Additive Noise Mechanisms#
This notebook documents the variations on additive noise mechanisms in OpenDP:
Distribution: Laplace vs. Gaussian
Support: float vs. integer
Domain: scalar vs. vector
Bit-depth
Any constructors that have not completed the proof-writing and vetting process may still be accessed if you opt-in to “contrib”. Please contact us if you are interested in proof-writing. Thank you!
[31]:
from opendp.mod import enable_features
enable_features("contrib")
Distribution: Laplace vs. Gaussian#
The Laplace mechanism is a ubiquitous algorithm in the DP ecosystem that is used to privatize an aggregate, like a sum or mean.
An instance of the Laplace mechanism is captured by a measurement containing the following five elements:
Elements of a Laplace Measurement
We first define the function \(f(\cdot)\), that applies the Laplace mechanism to some argument \(x\). This function simply samples from the Laplace distribution centered at \(x\), with a fixed noise scale.

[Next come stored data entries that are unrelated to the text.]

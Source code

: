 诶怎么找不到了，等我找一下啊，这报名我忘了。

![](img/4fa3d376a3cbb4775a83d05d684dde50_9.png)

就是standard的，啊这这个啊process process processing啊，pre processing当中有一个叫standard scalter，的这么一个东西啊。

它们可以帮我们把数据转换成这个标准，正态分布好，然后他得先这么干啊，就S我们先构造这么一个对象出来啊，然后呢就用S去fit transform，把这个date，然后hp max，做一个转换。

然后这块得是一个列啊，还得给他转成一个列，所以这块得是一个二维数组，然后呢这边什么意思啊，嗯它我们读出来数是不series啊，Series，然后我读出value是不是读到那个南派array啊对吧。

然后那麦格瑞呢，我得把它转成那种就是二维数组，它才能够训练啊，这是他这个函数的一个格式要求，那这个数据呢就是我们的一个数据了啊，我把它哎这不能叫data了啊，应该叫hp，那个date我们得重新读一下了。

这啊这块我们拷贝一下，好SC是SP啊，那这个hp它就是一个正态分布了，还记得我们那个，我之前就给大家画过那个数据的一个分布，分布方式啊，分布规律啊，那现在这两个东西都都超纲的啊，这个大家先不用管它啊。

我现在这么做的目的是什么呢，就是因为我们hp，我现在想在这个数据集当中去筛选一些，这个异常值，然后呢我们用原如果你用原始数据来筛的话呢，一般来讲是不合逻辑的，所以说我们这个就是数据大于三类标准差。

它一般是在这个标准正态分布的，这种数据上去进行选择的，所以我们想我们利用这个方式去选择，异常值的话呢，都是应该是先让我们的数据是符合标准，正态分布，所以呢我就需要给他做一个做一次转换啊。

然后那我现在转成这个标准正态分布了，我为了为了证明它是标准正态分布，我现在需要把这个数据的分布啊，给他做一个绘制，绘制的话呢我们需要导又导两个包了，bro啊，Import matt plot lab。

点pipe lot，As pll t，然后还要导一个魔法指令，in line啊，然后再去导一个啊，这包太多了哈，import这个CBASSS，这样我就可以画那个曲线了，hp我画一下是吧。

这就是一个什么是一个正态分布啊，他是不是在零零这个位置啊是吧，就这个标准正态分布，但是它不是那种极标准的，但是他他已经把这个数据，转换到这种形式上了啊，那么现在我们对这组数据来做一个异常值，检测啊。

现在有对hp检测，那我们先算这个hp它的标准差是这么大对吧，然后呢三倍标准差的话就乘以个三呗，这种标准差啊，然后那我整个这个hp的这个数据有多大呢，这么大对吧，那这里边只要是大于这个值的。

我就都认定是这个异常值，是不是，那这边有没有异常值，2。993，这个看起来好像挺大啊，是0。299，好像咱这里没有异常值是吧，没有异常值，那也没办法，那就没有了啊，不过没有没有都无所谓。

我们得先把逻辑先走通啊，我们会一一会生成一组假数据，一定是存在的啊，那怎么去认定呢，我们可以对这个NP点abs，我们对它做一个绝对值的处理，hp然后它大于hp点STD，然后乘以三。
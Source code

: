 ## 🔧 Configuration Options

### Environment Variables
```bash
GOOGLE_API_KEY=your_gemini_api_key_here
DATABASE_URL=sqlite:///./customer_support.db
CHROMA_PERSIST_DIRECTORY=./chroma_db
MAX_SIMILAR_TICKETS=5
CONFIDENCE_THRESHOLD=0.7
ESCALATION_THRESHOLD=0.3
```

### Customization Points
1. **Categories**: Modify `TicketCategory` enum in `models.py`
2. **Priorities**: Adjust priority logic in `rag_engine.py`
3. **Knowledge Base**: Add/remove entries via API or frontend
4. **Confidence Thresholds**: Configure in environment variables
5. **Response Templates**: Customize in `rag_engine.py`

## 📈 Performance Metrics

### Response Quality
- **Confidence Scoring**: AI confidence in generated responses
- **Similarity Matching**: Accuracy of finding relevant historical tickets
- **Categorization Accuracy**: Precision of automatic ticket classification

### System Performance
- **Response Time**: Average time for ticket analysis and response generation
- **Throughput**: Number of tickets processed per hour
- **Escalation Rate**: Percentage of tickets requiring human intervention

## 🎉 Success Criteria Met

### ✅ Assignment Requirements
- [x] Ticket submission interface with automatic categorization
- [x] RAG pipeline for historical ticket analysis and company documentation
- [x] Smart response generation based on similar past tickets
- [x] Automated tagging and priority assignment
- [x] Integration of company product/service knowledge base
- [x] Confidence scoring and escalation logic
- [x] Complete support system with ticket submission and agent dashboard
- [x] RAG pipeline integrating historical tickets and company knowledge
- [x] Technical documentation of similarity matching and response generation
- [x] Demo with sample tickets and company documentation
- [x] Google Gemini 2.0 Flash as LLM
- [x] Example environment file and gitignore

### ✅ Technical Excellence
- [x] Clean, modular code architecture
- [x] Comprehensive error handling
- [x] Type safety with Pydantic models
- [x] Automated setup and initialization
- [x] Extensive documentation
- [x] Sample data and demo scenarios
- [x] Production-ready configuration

Importantly, \(f(\cdot)\) is only well-defined for any finite float input. This set of permitted inputs is described by the input domain (denoted
AtomDomain<f64>
).The Laplace mechanism has a privacy guarantee in terms of epsilon. This guarantee is represented by a privacy map, a function that computes the privacy loss \(\epsilon\) for any choice of sensitivity \(\Delta\).
This map only promises that the privacy loss will be at most \(\epsilon\) if inputs from any two neighboring datasets may differ by no more than some quantity \(\Delta\) under the absolute distance input metric (
AbsoluteDistance<f64>
).We similarly describe units on the output (\(\epsilon\)) via the output measure (
MaxDivergence<f64>
).
The make_base_laplace
constructor function returns the equivalent of the Laplace measurement described above.
[32]:
from opendp.measurements import make_base_laplace
# call the constructor to produce the measurement `base_lap`
base_lap = make_base_laplace(scale=2.)
# invoke the measurement on some aggregate x, to sample Laplace(x, 1.) noise
aggregated = 0.
print("noisy aggregate:", base_lap(aggregated))
# we must know the sensitivity of `aggregated` to determine epsilon
sensitivity = 1.
print("epsilon:", base_lap.map(d_in=sensitivity))
noisy aggregate: -3.1135951257672723
epsilon: 0.5
The analogous constructor for gaussian noise is make_base_gaussian
:
[33]:
from opendp.measurements import make_base_gaussian
# call the constructor to produce the measurement `base_gauss`
base_gauss = make_base_gaussian(scale=2.)
# invoke the measurement on some aggregate x, to sample Gaussian(x, 1.) noise
aggregated = 0.
print("noisy aggregate:", base_gauss(aggregated))
# we must know the sensitivity of `aggregated` to determine epsilon
sensitivity = 1.
print("rho:", base_gauss.map(d_in=sensitivity))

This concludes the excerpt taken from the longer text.